━━ Dataset extract ━━

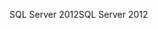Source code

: <span data-ttu-id="bfb9d-101">SQL Server 2012</span><span class="sxs-lookup"><span data-stu-id="bfb9d-101">SQL Server 2012</span></span>
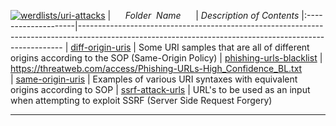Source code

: [![werdlists/uri-attacks](https://img.shields.io/badge/werdlists-uri-attacks-purple.svg?logo=github&style=popout&longCache=true)](# "werdlists/uri-attacks")
|&nbsp;&nbsp;&nbsp;&nbsp;&nbsp;&nbsp;_Folder&nbsp;&nbsp;Name_&nbsp;&nbsp;&nbsp;&nbsp;&nbsp;&nbsp;| _Description of Contents_
|:--------------------|--------------------------------------------------------------------------------------------------------------------------------------------------------
| [diff-origin-uris](diff-origin-uris.txt) | Some URI samples that are all of different origins according to the SOP (Same-Origin Policy)
| [phishing-urls-blacklist](phishing-urls-blacklist.txt) | <https://threatweb.com/access/Phishing-URLs-High_Confidence_BL.txt>  
| [same-origin-uris](same-origin-uris.txt) | Examples of various URI syntaxes with equivalent origins according to SOP 
| [ssrf-attack-urls](ssrf-attack-urls.txt) | URL's to be used as an input when attempting to exploit SSRF (Server Side Request Forgery) 

* * *

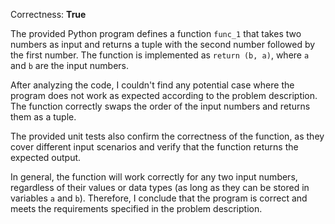 Correctness: **True**

The provided Python program defines a function `func_1` that takes two numbers as input and returns a tuple with the second number followed by the first number. The function is implemented as `return (b, a)`, where `a` and `b` are the input numbers.

After analyzing the code, I couldn't find any potential case where the program does not work as expected according to the problem description. The function correctly swaps the order of the input numbers and returns them as a tuple.

The provided unit tests also confirm the correctness of the function, as they cover different input scenarios and verify that the function returns the expected output.

In general, the function will work correctly for any two input numbers, regardless of their values or data types (as long as they can be stored in variables `a` and `b`). Therefore, I conclude that the program is correct and meets the requirements specified in the problem description.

━━━

Work to be completed -
Quote the data exactly, leaving every image out of the copy.

Finished exercise -
Source code

: <span data-ttu-id="bfb9d-101">SQL Server 2012</span><span class="sxs-lookup"><span data-stu-id="bfb9d-101">SQL Server 2012</span></span>
Source code

: [![werdlists/uri-attacks](https://img.shields.io/badge/werdlists-uri-attacks-purple.svg?logo=github&style=popout&longCache=true)](# "werdlists/uri-attacks")
|&nbsp;&nbsp;&nbsp;&nbsp;&nbsp;&nbsp;_Folder&nbsp;&nbsp;Name_&nbsp;&nbsp;&nbsp;&nbsp;&nbsp;&nbsp;| _Description of Contents_
|:--------------------|--------------------------------------------------------------------------------------------------------------------------------------------------------
| [diff-origin-uris](diff-origin-uris.txt) | Some URI samples that are all of different origins according to the SOP (Same-Origin Policy)
| [phishing-urls-blacklist](phishing-urls-blacklist.txt) | <https://threatweb.com/access/Phishing-URLs-High_Confidence_BL.txt>  
| [same-origin-uris](same-origin-uris.txt) | Examples of various URI syntaxes with equivalent origins according to SOP 
| [ssrf-attack-urls](ssrf-attack-urls.txt) | URL's to be used as an input when attempting to exploit SSRF (Server Side Request Forgery) 

* * *

 Correctness: **True**

The provided Python program defines a function `func_1` that takes two numbers as input and returns a tuple with the second number followed by the first number. The function is implemented as `return (b, a)`, where `a` and `b` are the input numbers.

After analyzing the code, I couldn't find any potential case where the program does not work as expected according to the problem description. The function correctly swaps the order of the input numbers and returns them as a tuple.

The provided unit tests also confirm the correctness of the function, as they cover different input scenarios and verify that the function returns the expected output.

In general, the function will work correctly for any two input numbers, regardless of their values or data types (as long as they can be stored in variables `a` and `b`). Therefore, I conclude that the program is correct and meets the requirements specified in the problem description.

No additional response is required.